グレッグ・グッドのインタビュー 2011年 (4)

 
グレッグ・グッドのインタビューの翻訳の続きで、最後となるパート4。(その1その2その3)

原文 GREG GOODE – Interview with non duality magazine. July 2011

== 以下、翻訳 ==

Q. あなた自身の場合、「観照の崩壊」はどのように起こったのでしょうか? なぜ起こったんだと考えていますか?

A. そうですね。私が観照の崩壊と呼んでいるのは、主体と対象 (客体) という構造が完全に解消することです。見られているという感覚と、見ているという感覚が完全に消えてしまうこと、なにかが現れているという感覚が完全に落ちてしまうことです。

「ゾーン」体験とか、「日没」体験 (訳注: 日没に夢中になり、自分がいるという感覚がないこと)、オーガズム、あるいは拡張したいわゆる大洋的な感覚のように、主体と対象の区分が一時的にあいまいになることがあります。そうした経験は、「崩壊」という言葉によって私が表現していることではありません。そのような一時的な現象は、よくあることです。そのような経験は、生じたとしても、必ず終わります。それは、ここでいう「崩壊」とは違うんです。

私の場合、きわめてしっかりと高次の観照に確立するということをとおして、崩壊が起こりました。その頃、それと同時に、観照という問題それ自体のなかに、素晴らしい気持ちよさと優しさと共に浸されていたんです。観照はとても甘美なもので、そこでは実体は感じられていませんでした。でも、経験が完全に非二元的であるようにも感じていませんでした。この観照ということに関する疑問を解くことによって、何かを得ようとしていたわけではありません。ただ、光に引き寄せられるように、その問題に没頭していました。観照について探究することは、とかげが温かい岩の上にひっついているようなものでした。
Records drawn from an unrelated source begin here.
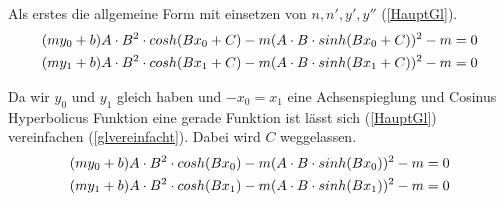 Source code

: Als erstes die allgemeine Form mit einsetzen von $n,n',y',y''$ (\eqref{HauptGl}).
\begin{align}
	(my_0+b)A\cdot B^2\cdot cosh(B x_0 + C)-m (A\cdot B\cdot sinh(B x_0 + C))^2-m &= 0\notag \\
	(my_1+b)A\cdot B^2\cdot cosh(B x_1 + C)-m (A\cdot B\cdot sinh(B x_1 + C))^2-m &=0 \label{HauptGl}
\end{align}

Da wir $y_0$ und $y_1$ gleich haben und $-x_0=x_1$ eine Achsenspieglung und Cosinus Hyperbolicus Funktion eine gerade Funktion ist lässt sich (\eqref{HauptGl}) vereinfachen (\eqref{glvereinfacht}). Dabei wird $C$ weggelassen.
\begin{align}
	(my_0+b)A\cdot B^2\cdot cosh(B x_0 )-m (A\cdot B\cdot sinh(B x_0 ))^2-m &= 0\notag \\
	(my_1+b)A\cdot B^2\cdot cosh(B x_1 )-m (A\cdot B\cdot sinh(B x_1 ))^2-m &=0 \label{glvereinfacht}
\end{align}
結果として、穏やかに、歓びとともに、観照は解消しました。

この探究は必ずしも必要であるわけではありません。というのは、観照の崩壊はそれ自体で勝手に起こるからです。

Q. 自分は気づきであるということは知っているけれども、世界を二元的にか認識できない人たちがいます。そうした人たち全員に、この観照の崩壊が起こるとは限りません。それは、なぜだと思いますか?

A. 観照の崩壊が起こらないのはなぜか、ですか? 観照が確立されていないということが、大きな理由です。観照が確立されていないと、崩壊が起こることはありません。観照が確立されていない状態というのは、微妙なところではあるのですが、対象や機能や構造が、客観的に存在しているように感じられている状態です。因果関係、記憶、時間、空間、参照といったようなことが存在しているように感じられているという状態です。観照それ自体が、そうしたもので構成されているように感じられていることさえあるでしょう。この点は、きわめてとらえづらく、つかみどころがありません。たとえば、こういうような点があります。観照は、現れすべてを覚えているだろうか? 観照は、現れの一定のパターンだけを示し、他のパターンを示さないということがあるだろうか? 観照が、少しくらいはなんらかの現れを生じさせることはあるだろうか?

観照が、このようなことのいずれかをしているように感じられるとしたら、観照の「中」で、あるいは観照の「背後」で、何かが起こっているということになります。そのように感じられる場合は、観照が透明になっていない、あるいは純粋になっていないということです。その場合、何かにしがみつくとか、つかもうとするとか、ある一定の経験を他の経験よりも好ましく感じるということが、まだ続いているということなんです。

ですが、こうした微妙なかたちで認識されている対象が、いずれも、気づきのなかに現れる、自力では動くことのできない、形をもたない現れにすぎないということが認識されることがあります。それが、高次の観照の始まりです。そうなると、観照の崩壊は自然に起こるでしょう。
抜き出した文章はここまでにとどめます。